Records from a dataset
· · · ·

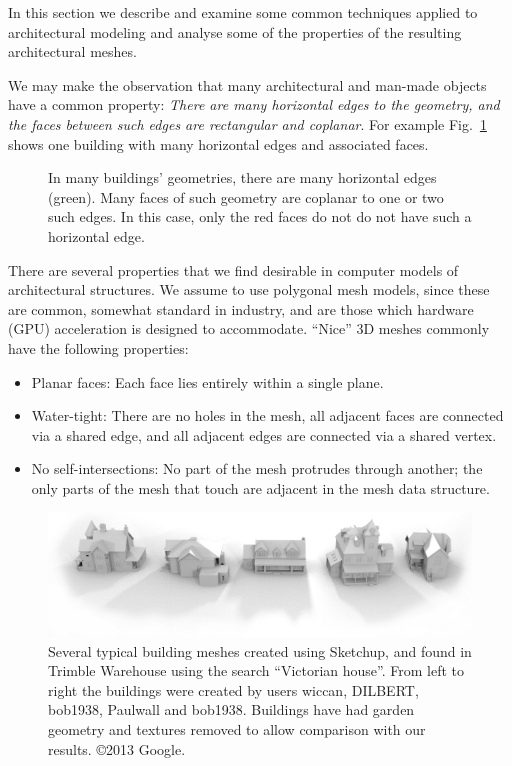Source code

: In this section we describe and examine some common techniques applied to architectural modeling and analyse some of the properties of the resulting architectural meshes. 

We may make the observation that many architectural and man-made objects have a common property: \emph{There are many horizontal edges to the geometry, and the faces between such edges are rectangular and coplanar}. For example Fig.~\ref{fig:horiz_lines} shows one building with many horizontal edges and associated faces.

\begin{figure}
  \centering
  \def\svgwidth{1.0\columnwidth}
  
  \caption[Horizontal edges are common in architectural form]{\label{fig:horiz_lines}In many buildings' geometries, there are many horizontal edges (green). Many faces of such geometry are coplanar to one or two such edges. In this case, only the red faces do not do not have such a horizontal edge.}
\end{figure}

There are several properties that we find desirable in computer models of architectural structures. We assume to use polygonal mesh models, since these are common, somewhat standard in industry, and are those which hardware (GPU) acceleration is designed to accommodate. ``Nice'' 3D meshes commonly have the following properties: 
\begin{itemize}
\item{Planar faces: Each face lies entirely within a single plane.}
\item{Water-tight: There are no holes in the mesh, all adjacent faces are connected via a shared edge, and all adjacent edges are connected via a shared vertex.}
\item{No self-intersections: No part of the mesh protrudes through another; the only parts of the mesh that touch are adjacent in the mesh data structure.}
\end{itemize} 

\begin{figure}
  \centering
  \includegraphics[width=1.0\columnwidth]{googleWarehouseComp.png}
  \caption[Examples of buildings modeled in Sketchup]{\label{fig:googleWarehouseComp} Several typical building meshes created using Sketchup\cite{Sketchup}, and found in Trimble Warehouse\cite{GoogleWarehouse} using the search ``Victorian house''. From left to right the buildings were created by users wiccan, DILBERT, bob1938, Paulwall and bob1938. Buildings have had garden geometry and textures removed to allow comparison with our results. \copyright 2013 Google.}
\end{figure}



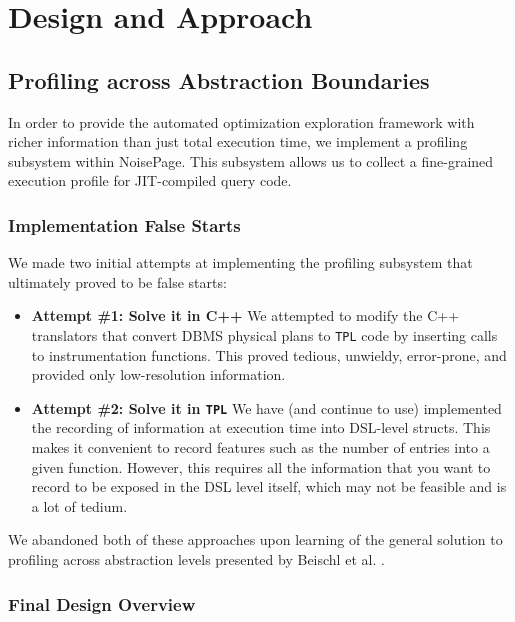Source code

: \documentclass{vldb}
\newcommand{\tpl}{\texttt{TPL}\xspace}
\begin{document}

\section{Design and Approach}

\subsection{Profiling across Abstraction Boundaries}

In order to provide the automated optimization exploration framework with richer information than just total execution time, we implement a profiling subsystem within NoisePage. This subsystem allows us to collect a fine-grained execution profile for JIT-compiled query code.

\subsubsection{Implementation False Starts}

We made two initial attempts at implementing the profiling subsystem that ultimately proved to be false starts:

\begin{itemize}
    \item \textbf{Attempt \#1: Solve it in C++} We attempted to modify the C++ translators that convert DBMS physical plans to \tpl code by inserting calls to instrumentation functions. This proved tedious, unwieldy, error-prone, and provided only low-resolution information. 
    \item \textbf{Attempt \#2: Solve it in \tpl} We have (and continue to use) implemented the recording of information at execution time into DSL-level structs. This makes it convenient to record features such as the number of entries into a given function. However, this requires all the information that you want to record to be exposed in the DSL level itself, which may not be feasible and is a lot of tedium.
\end{itemize}

We abandoned both of these approaches upon learning of the general solution to profiling across abstraction levels presented by Beischl et al. \cite{beischl21}.

\subsubsection{Final Design Overview}
\end{document}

· · · ·

The task: Which lines above include the word "googleWarehouseComp"? Return each one.

Written solution:
  \includegraphics[width=1.0\columnwidth]{googleWarehouseComp.png}
  \caption[Examples of buildings modeled in Sketchup]{\label{fig:googleWarehouseComp} Several typical building meshes created using Sketchup\cite{Sketchup}, and found in Trimble Warehouse\cite{GoogleWarehouse} using the search ``Victorian house''. From left to right the buildings were created by users wiccan, DILBERT, bob1938, Paulwall and bob1938. Buildings have had garden geometry and textures removed to allow comparison with our results. \copyright 2013 Google.}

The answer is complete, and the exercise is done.